*** Block opens ***

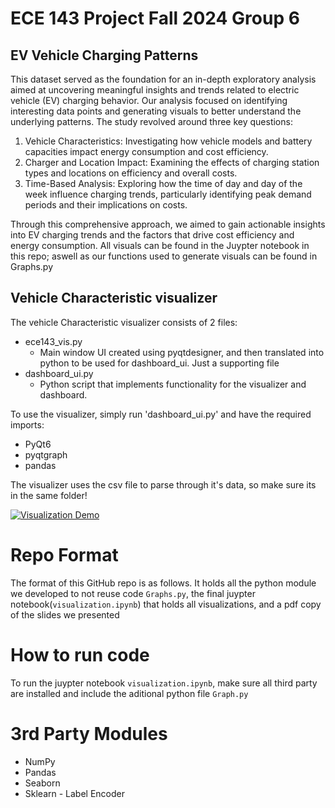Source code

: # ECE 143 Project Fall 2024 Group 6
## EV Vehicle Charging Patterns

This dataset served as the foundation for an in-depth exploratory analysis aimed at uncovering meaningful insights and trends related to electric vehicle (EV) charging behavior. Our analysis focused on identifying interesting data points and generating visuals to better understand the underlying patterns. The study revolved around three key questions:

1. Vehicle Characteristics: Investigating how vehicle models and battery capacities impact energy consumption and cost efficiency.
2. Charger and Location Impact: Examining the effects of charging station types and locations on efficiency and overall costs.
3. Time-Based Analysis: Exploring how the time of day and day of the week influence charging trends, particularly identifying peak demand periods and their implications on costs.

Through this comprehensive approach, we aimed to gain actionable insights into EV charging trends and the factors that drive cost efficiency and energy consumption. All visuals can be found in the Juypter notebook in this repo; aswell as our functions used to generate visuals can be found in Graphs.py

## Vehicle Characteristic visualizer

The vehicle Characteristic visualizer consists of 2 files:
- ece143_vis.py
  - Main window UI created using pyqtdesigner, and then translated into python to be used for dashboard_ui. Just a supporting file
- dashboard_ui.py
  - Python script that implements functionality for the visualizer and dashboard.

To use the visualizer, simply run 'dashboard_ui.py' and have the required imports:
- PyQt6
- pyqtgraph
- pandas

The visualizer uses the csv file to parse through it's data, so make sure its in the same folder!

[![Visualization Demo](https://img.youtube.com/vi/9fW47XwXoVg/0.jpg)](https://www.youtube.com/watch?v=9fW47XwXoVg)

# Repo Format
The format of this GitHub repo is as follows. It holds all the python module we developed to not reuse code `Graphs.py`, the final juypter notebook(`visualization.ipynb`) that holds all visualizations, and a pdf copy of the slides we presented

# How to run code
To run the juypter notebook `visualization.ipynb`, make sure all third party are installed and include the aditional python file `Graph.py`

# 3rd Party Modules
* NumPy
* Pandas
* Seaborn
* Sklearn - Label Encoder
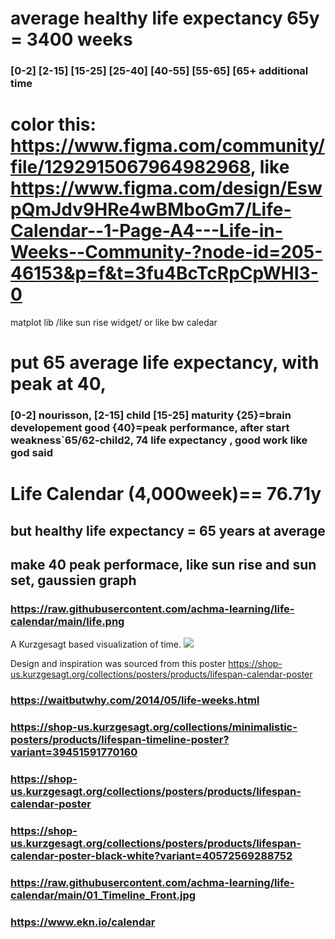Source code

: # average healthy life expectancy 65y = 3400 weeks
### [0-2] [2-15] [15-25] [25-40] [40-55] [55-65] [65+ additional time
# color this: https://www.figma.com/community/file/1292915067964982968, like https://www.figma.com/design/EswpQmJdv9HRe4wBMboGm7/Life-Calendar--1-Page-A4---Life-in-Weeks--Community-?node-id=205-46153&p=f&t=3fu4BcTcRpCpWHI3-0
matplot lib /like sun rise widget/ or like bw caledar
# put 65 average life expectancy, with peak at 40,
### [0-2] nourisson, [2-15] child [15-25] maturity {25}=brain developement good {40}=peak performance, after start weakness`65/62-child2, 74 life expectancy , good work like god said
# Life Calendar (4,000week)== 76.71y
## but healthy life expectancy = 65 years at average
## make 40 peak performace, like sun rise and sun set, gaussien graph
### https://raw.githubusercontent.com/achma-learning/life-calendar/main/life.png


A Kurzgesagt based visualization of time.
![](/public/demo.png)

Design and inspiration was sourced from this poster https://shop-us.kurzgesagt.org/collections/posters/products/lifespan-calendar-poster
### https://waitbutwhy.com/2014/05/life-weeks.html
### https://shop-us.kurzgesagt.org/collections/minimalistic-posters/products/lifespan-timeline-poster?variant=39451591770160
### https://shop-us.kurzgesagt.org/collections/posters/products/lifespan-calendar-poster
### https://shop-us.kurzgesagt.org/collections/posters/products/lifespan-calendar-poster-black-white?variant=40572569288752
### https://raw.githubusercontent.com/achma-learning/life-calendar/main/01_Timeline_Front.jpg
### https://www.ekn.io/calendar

*** Block closes ***

Required action ▸ Working from the records above, write out verbatim only the lines from the line containing "## Vehicle Characteristic visualizer" through the line containing "# How to run code".

Written solution ▸
## Vehicle Characteristic visualizer

The vehicle Characteristic visualizer consists of 2 files:
- ece143_vis.py
  - Main window UI created using pyqtdesigner, and then translated into python to be used for dashboard_ui. Just a supporting file
- dashboard_ui.py
  - Python script that implements functionality for the visualizer and dashboard.

To use the visualizer, simply run 'dashboard_ui.py' and have the required imports:
- PyQt6
- pyqtgraph
- pandas

The visualizer uses the csv file to parse through it's data, so make sure its in the same folder!

[![Visualization Demo](https://img.youtube.com/vi/9fW47XwXoVg/0.jpg)](https://www.youtube.com/watch?v=9fW47XwXoVg)

# Repo Format
The format of this GitHub repo is as follows. It holds all the python module we developed to not reuse code `Graphs.py`, the final juypter notebook(`visualization.ipynb`) that holds all visualizations, and a pdf copy of the slides we presented

# How to run code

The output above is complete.